And now permit me to offer the general remark, that not only is it our duty to cherish confidence in God’s kind design to continue us as a nation, and a republican nation, but we are also under the high obligation to do all that is possible to perpetuate and perfect the nation’s life, for God keeps nations only as they keep themselves also.

This we should do by regarding the nation’s life as a most sacred thing, and every attempt against it as a crime of unmeasured magnitude. We must cherish, unyieldingly, the principle that unity is necessary to national life; that every part of our civil organism is vitally connected with the whole, – that for one part to say we can dispense with any other, is like the severance of a limb from the body, each being essential to the other; – or it is the repetition of Aesop’s fable of the belly and the members.
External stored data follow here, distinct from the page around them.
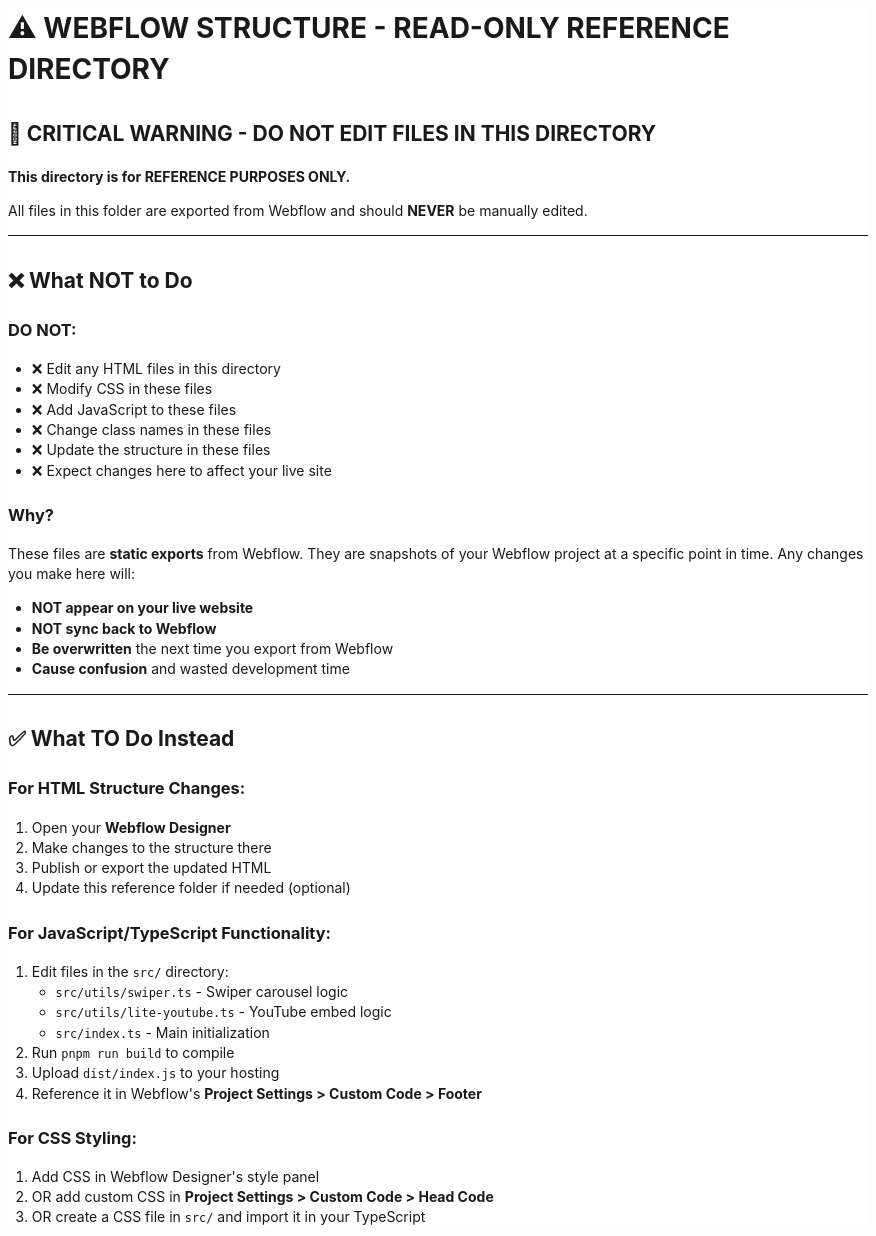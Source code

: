 # ⚠️ WEBFLOW STRUCTURE - READ-ONLY REFERENCE DIRECTORY

## 🚨 CRITICAL WARNING - DO NOT EDIT FILES IN THIS DIRECTORY

**This directory is for REFERENCE PURPOSES ONLY.**

All files in this folder are exported from Webflow and should **NEVER** be manually edited.

---

## ❌ What NOT to Do

### **DO NOT:**
- ❌ Edit any HTML files in this directory
- ❌ Modify CSS in these files
- ❌ Add JavaScript to these files
- ❌ Change class names in these files
- ❌ Update the structure in these files
- ❌ Expect changes here to affect your live site

### **Why?**
These files are **static exports** from Webflow. They are snapshots of your Webflow project at a specific point in time. Any changes you make here will:
- **NOT appear on your live website**
- **NOT sync back to Webflow**
- **Be overwritten** the next time you export from Webflow
- **Cause confusion** and wasted development time

---

## ✅ What TO Do Instead

### **For HTML Structure Changes:**
1. Open your **Webflow Designer**
2. Make changes to the structure there
3. Publish or export the updated HTML
4. Update this reference folder if needed (optional)

### **For JavaScript/TypeScript Functionality:**
1. Edit files in the `src/` directory:
   - `src/utils/swiper.ts` - Swiper carousel logic
   - `src/utils/lite-youtube.ts` - YouTube embed logic
   - `src/index.ts` - Main initialization
2. Run `pnpm run build` to compile
3. Upload `dist/index.js` to your hosting
4. Reference it in Webflow's **Project Settings > Custom Code > Footer**

### **For CSS Styling:**
1. Add CSS in Webflow Designer's style panel
2. OR add custom CSS in **Project Settings > Custom Code > Head Code**
3. OR create a CSS file in `src/` and import it in your TypeScript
We must remember that disintegration of our body politic will be fatal and irremediable; — that to suppose when once broken asunder we can hope to unite again under any improved form or condition will be as absurd as the listening of the daughters of Pehis to the falsehood of Medea that she could make their aged parent young and beautiful again, if they would only cut his decrepit form in pieces and throw them into her magic cauldron; and the experiment will prove as futile and as fatal. We must render the most devout and undeviating loyalty to government, as indispensable to any true national life; as having its form from men but its sanction from God. We must habitually render a most hearty deference and submission to law. We must be ready to put forth every effort, and make any sacrifice for our country’s welfare. The bearing arms in her defense at the present time, if called upon, is, I believe, a high duty and most righteous act; one deserving the commendation of the patriot and Christian. Say not that in urging this I show a fondness for war. I hate it as much as ever, and that most deeply. But as every good citizen will rejoice that the strong arm of the law exists, and wish it success in seizing, restraining and punishing the dangerous criminal, so we may be thankful for the means government has at its command for repressing this rebellion. It is not the subjugation of a proud and noble people that we seek. It is not subjugation. It is simply compelling them to return to an equality with ourselves, and preventing their ruining themselves and us. Cromwell’s battle-cry at Lincoln was “Truth and peace.” We take the same; — striking for the former whilst we seek the latter; knowing that this without that would be worthless, were it not impossible. It is with no feelings of malice nor to achieve revenge that we enter the strife but only eager for the right and ready to hail the day when it shall be acknowledged and reconciliation effected.

For stronger far, and in their strength
More honorably due to fame,
Are they who through the stormy length
Of combat keep a flawless name;
Who, reddened to the brows with strife,
Have nourished hearts not cruel still;
Men who, though widely taking life,
Shed Blood for conscience sake, not will,
And sheathe the sword when peace may be,
And bravely glad, confess it gain.”
God bless the men who have gone to the field of danger periling their own lives to rescue our imperiled Union! And he will bless them; —nor will their country ever forget them.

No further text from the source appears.